There are a number of ways to analyze XML documents; such as the following.
<?xml version="1.0" encoding="UTF-8"?>
<User xmlns="xmlns://www.myschema.org"
xmlns:xsi="http://www.w3.org/2001/XMLSchema-instance"
xsi:type="User">
<Addresses>
<Address Type="Home">
<City>MyCity</City>
</Address>
<Address Type="Work">
<City>MyWorkCity</City>
</Address>
</Addresses>
</User>
There is code like this that uses XML:
using System.Xml.Linq;
XElement root = XElement.Load("User.xml");
var citiesUsingStatement =
from el in root.Element("Addresses")?.Elements("Address")
where (string)el.Attribute("Type") == "Home"
select el.Element("City").Value;
// or
var citiesUsingLinq = root.Element("Addresses")?.Elements("Address")
.Where(el => (string)el.Attribute("Type") == "Home")
.Select(el => el.Element("City").Value);
This approach works, for now, but it can fail pretty un-gracefully if the XML is not populated correctly.
Another approach uses serializable objects (and it fails a lot more gracefully if it fails):
using System.Xml.Serialization;
User user;
using (var userXML = XmlReader.Create("User.xml"))
{
user = (User)(new XmlSerializer(typeof(User))).Deserialize(userXML);
}
var citiesUsingLinq = user.Addresses.Where(a => a.Type == "Home").Select(a => a.City);
As seen, the code using serialization is more concise, has more compile-time error checking, and will not produce meaningless results if an attacker provides an XML document that does not match the schema. This approach is favored in industry. But how do we get there from an XML document?

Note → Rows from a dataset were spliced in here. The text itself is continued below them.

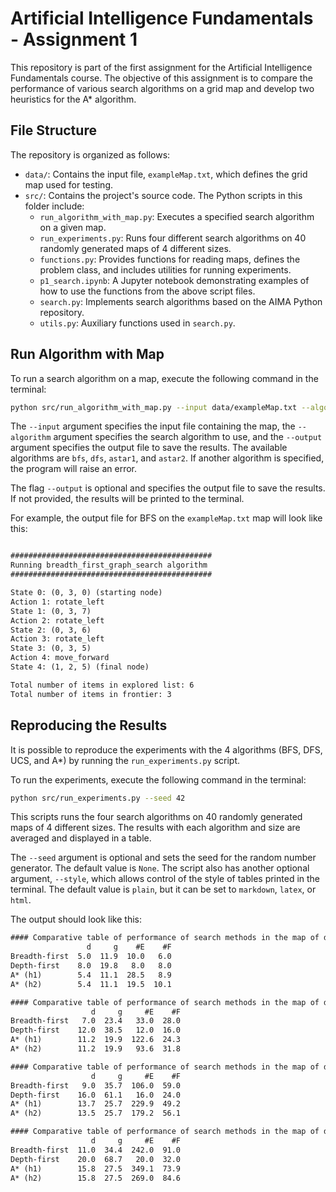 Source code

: # Artificial Intelligence Fundamentals - Assignment 1

This repository is part of the first assignment for the Artificial Intelligence Fundamentals course. The objective of this assignment is to compare the performance of various search algorithms on a grid map and develop two heuristics for the A\* algorithm.

## File Structure

The repository is organized as follows:

- `data/`: Contains the input file, `exampleMap.txt`, which defines the grid map used for testing.
- `src/`: Contains the project's source code. The Python scripts in this folder include:
  - `run_algorithm_with_map.py`: Executes a specified search algorithm on a given map.
  - `run_experiments.py`: Runs four different search algorithms on 40 randomly generated maps of 4 different sizes.
  - `functions.py`: Provides functions for reading maps, defines the problem class, and includes utilities for running experiments.
  - `p1_search.ipynb`: A Jupyter notebook demonstrating examples of how to use the functions from the above script files.
  - `search.py`: Implements search algorithms based on the AIMA Python repository.
  - `utils.py`: Auxiliary functions used in `search.py`.

## Run Algorithm with Map

To run a search algorithm on a map, execute the following command in the terminal:

```bash
python src/run_algorithm_with_map.py --input data/exampleMap.txt --algorithm astar1 --output outputs/exampleMap_astar1.txt
```

The `--input` argument specifies the input file containing the map, the `--algorithm` argument specifies the search algorithm to use, and the `--output` argument specifies the output file to save the results. The available algorithms are `bfs`, `dfs`, `astar1`, and `astar2`. If another algorithm is specified, the program will raise an error.

The flag `--output` is optional and specifies the output file to save the results. If not provided, the results will be printed to the terminal.

For example, the output file for BFS on the `exampleMap.txt` map will look like this:

```txt

#############################################
Running breadth_first_graph_search algorithm
#############################################

State 0: (0, 3, 0) (starting node)
Action 1: rotate_left
State 1: (0, 3, 7)
Action 2: rotate_left
State 2: (0, 3, 6)
Action 3: rotate_left
State 3: (0, 3, 5)
Action 4: move_forward
State 4: (1, 2, 5) (final node)

Total number of items in explored list: 6
Total number of items in frontier: 3

```

## Reproducing the Results

It is possible to reproduce the experiments with the 4 algorithms (BFS, DFS, UCS, and A\*) by running the `run_experiments.py` script.

To run the experiments, execute the following command in the terminal:

```bash
python src/run_experiments.py --seed 42
```

This scripts runs the four search algorithms on 40 randomly generated maps of 4 different sizes. The results with each algorithm and size are averaged and displayed in a table.

The `--seed` argument is optional and sets the seed for the random number generator. The default value is `None`. The script also has another optional argument, `--style`, which allows control of the style of tables printed in the terminal. The default value is `plain`, but it can be set to `markdown`, `latex`, or `html`.

The output should look like this:

```txt
#### Comparative table of performance of search methods in the map of dimension 3
                 d     g    #E    #F
Breadth-first  5.0  11.9  10.0   6.0
Depth-first    8.0  19.8   8.0   8.0
A* (h1)        5.4  11.1  28.5   8.9
A* (h2)        5.4  11.1  19.5  10.1

#### Comparative table of performance of search methods in the map of dimension 5
                  d     g     #E    #F
Breadth-first   7.0  23.4   33.0  28.0
Depth-first    12.0  38.5   12.0  16.0
A* (h1)        11.2  19.9  122.6  24.3
A* (h2)        11.2  19.9   93.6  31.8

#### Comparative table of performance of search methods in the map of dimension 7
                  d     g     #E    #F
Breadth-first   9.0  35.7  106.0  59.0
Depth-first    16.0  61.1   16.0  24.0
A* (h1)        13.7  25.7  229.9  49.2
A* (h2)        13.5  25.7  179.2  56.1

#### Comparative table of performance of search methods in the map of dimension 9
                  d     g     #E    #F
Breadth-first  11.0  34.4  242.0  91.0
Depth-first    20.0  68.7   20.0  32.0
A* (h1)        15.8  27.5  349.1  73.9
A* (h2)        15.8  27.5  269.0  84.6
```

We begin by using infer schema to turn the XML into a schema file.
using System;
using System.IO;
using System.Xml;
using System.Xml.Schema;
XmlSchemaSet schemaSet = new XmlSchemaSet();
XmlReader reader = XmlReader.Create("User.xml");
XmlSchemaInference inference = new XmlSchemaInference();
schemaSet = inference.InferSchema(reader, schemaSet);
using (var stringWriter = new FileStream("User.xsd", FileMode.CreateNew))
{
(schemaSet.Schemas() as ICollection<XmlSchema>)?.FirstOrDefault()?.Write(stringWriter);
}
This produces the following User.xsd schema
<?xml version="1.0"?>
<xs:schema xmlns:xsi="http://www.w3.org/2001/XMLSchema-instance"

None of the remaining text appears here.